Records shown Block Start
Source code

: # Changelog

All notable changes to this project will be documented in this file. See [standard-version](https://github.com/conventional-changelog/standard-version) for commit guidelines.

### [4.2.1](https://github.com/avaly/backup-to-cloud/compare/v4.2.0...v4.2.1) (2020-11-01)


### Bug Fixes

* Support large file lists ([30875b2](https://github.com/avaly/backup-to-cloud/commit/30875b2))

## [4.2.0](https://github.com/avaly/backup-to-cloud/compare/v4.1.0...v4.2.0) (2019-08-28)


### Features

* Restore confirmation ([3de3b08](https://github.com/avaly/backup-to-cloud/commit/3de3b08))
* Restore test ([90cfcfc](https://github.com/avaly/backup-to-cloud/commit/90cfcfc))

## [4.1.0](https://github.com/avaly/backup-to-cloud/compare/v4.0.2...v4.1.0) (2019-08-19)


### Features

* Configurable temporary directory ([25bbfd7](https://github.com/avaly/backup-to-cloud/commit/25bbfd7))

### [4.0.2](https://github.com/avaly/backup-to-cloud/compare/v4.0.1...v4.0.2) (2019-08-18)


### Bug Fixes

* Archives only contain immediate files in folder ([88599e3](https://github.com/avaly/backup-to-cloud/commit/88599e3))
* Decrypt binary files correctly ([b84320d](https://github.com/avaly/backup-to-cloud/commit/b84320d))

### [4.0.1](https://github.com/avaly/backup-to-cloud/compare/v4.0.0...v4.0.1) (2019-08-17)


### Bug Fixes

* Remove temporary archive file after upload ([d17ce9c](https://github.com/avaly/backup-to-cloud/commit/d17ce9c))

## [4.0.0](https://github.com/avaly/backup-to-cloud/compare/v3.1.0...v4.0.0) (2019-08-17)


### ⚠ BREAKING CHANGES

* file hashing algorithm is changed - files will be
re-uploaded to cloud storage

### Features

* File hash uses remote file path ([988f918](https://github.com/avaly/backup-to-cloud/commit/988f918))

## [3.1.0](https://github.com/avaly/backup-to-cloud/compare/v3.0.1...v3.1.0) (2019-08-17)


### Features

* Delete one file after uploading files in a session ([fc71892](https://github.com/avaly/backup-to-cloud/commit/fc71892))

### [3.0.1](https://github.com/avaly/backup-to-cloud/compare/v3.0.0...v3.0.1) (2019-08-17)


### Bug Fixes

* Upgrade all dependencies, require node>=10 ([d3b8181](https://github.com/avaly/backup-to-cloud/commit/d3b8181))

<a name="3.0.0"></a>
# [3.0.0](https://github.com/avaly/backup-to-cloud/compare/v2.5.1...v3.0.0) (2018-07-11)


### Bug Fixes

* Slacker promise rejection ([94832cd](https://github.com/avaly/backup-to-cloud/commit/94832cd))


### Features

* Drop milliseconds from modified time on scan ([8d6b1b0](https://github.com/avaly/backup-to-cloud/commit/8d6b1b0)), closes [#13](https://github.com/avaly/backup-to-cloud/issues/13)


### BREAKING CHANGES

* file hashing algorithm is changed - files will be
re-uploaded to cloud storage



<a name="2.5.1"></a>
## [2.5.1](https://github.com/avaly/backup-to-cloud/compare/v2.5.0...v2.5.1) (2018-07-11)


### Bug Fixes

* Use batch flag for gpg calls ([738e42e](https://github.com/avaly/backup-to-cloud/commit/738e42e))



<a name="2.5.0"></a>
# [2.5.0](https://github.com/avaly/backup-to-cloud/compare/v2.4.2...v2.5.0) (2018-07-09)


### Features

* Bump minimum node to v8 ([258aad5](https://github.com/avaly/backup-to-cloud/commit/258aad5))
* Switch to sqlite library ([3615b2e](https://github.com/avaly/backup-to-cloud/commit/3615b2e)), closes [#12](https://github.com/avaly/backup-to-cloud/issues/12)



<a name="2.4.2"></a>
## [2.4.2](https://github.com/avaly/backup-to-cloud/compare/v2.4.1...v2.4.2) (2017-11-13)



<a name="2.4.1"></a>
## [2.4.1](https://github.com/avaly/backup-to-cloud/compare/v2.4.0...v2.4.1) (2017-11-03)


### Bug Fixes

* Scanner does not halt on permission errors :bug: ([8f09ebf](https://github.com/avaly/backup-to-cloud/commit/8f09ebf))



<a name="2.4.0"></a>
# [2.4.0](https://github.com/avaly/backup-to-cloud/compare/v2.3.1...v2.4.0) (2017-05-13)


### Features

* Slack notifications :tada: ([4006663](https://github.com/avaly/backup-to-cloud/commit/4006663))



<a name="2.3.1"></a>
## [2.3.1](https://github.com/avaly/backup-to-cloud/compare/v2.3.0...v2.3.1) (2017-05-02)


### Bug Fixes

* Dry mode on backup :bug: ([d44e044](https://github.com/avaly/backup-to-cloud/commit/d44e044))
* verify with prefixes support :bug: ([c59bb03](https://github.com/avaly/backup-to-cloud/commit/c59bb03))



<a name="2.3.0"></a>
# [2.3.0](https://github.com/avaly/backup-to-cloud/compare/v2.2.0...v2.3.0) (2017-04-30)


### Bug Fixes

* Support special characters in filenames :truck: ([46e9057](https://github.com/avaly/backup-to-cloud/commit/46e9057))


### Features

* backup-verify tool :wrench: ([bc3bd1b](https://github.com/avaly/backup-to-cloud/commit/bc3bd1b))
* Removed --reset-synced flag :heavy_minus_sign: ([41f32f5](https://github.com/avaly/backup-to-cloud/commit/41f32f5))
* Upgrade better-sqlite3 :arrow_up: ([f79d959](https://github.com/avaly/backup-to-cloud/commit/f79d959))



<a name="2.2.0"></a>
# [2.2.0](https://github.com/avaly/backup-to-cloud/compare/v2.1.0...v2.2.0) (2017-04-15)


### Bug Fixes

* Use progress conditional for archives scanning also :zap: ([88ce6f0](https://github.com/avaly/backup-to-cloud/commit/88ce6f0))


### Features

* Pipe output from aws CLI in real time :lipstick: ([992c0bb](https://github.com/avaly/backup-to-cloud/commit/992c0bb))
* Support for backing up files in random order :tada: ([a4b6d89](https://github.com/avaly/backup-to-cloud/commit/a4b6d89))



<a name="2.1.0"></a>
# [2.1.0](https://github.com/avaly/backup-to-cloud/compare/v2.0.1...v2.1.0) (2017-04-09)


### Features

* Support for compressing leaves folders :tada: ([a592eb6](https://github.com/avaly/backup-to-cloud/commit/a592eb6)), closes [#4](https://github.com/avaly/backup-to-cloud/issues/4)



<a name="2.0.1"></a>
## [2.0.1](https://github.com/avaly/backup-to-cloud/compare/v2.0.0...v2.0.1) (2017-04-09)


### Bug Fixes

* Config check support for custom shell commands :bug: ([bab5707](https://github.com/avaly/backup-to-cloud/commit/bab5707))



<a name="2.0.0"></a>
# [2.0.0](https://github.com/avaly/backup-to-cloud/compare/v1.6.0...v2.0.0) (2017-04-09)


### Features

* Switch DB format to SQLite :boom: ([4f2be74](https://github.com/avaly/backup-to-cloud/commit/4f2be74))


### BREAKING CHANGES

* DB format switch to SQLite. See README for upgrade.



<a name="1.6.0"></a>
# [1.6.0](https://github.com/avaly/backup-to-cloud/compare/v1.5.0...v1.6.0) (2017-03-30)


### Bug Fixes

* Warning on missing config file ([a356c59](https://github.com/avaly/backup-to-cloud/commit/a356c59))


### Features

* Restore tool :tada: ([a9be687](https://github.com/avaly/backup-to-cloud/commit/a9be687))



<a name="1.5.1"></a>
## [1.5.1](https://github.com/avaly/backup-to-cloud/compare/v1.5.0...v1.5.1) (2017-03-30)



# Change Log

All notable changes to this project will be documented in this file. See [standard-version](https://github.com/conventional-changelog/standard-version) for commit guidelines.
Records shown Block End
If a line in the records contains the string "files", copy it out.

Response below:
* Archives only contain immediate files in folder ([88599e3](https://github.com/avaly/backup-to-cloud/commit/88599e3))
* Decrypt binary files correctly ([b84320d](https://github.com/avaly/backup-to-cloud/commit/b84320d))
* file hashing algorithm is changed - files will be
* Delete one file after uploading files in a session ([fc71892](https://github.com/avaly/backup-to-cloud/commit/fc71892))
* file hashing algorithm is changed - files will be
* Support for backing up files in random order :tada: ([a4b6d89](https://github.com/avaly/backup-to-cloud/commit/a4b6d89))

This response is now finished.